WHAT THE EXERCISE ASKS
Please copy each line in the records below that contains the string "NVIDIA".

DATASET RECORDS
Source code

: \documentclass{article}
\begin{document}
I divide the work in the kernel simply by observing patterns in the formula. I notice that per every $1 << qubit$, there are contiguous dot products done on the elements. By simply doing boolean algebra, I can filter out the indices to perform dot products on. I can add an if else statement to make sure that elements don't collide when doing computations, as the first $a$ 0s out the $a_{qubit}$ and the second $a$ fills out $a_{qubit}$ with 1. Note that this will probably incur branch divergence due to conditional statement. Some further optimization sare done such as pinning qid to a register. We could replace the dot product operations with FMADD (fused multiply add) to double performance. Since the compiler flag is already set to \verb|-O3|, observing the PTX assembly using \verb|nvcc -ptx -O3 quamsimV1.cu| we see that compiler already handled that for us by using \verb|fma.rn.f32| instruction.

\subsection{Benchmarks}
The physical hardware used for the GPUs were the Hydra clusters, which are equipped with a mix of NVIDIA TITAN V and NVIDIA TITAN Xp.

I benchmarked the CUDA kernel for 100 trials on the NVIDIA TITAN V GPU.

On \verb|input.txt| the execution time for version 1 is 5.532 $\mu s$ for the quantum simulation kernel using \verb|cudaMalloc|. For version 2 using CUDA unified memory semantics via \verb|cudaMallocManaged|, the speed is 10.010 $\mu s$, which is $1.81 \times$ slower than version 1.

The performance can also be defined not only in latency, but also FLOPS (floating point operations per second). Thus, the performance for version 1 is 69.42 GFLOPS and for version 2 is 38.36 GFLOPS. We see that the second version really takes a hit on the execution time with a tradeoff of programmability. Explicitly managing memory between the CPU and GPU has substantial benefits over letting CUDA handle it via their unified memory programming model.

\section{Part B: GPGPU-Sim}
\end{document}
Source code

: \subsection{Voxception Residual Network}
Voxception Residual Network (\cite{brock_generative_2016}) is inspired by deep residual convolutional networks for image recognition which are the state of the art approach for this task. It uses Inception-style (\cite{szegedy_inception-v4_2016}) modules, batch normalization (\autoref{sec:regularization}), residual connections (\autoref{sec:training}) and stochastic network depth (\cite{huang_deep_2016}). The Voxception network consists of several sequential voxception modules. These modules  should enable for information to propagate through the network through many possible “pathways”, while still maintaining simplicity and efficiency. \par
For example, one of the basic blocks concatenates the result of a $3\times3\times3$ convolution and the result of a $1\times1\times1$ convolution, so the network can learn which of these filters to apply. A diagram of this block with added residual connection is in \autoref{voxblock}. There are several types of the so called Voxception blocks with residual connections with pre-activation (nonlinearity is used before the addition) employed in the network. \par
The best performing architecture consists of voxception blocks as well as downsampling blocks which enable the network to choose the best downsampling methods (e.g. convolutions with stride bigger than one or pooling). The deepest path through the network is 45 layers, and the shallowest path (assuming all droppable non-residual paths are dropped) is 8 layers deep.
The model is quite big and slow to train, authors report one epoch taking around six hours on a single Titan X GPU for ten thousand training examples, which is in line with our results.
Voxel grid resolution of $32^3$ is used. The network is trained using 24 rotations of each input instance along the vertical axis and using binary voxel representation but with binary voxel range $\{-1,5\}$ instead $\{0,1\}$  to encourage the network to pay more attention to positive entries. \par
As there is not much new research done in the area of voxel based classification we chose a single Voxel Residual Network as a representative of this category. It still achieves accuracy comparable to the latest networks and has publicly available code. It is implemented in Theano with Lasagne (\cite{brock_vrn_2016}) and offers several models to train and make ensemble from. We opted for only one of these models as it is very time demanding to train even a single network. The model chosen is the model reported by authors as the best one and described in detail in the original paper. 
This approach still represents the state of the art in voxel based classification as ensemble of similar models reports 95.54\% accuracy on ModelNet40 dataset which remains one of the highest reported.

OUTPUT
The physical hardware used for the GPUs were the Hydra clusters, which are equipped with a mix of NVIDIA TITAN V and NVIDIA TITAN Xp.
I benchmarked the CUDA kernel for 100 trials on the NVIDIA TITAN V GPU.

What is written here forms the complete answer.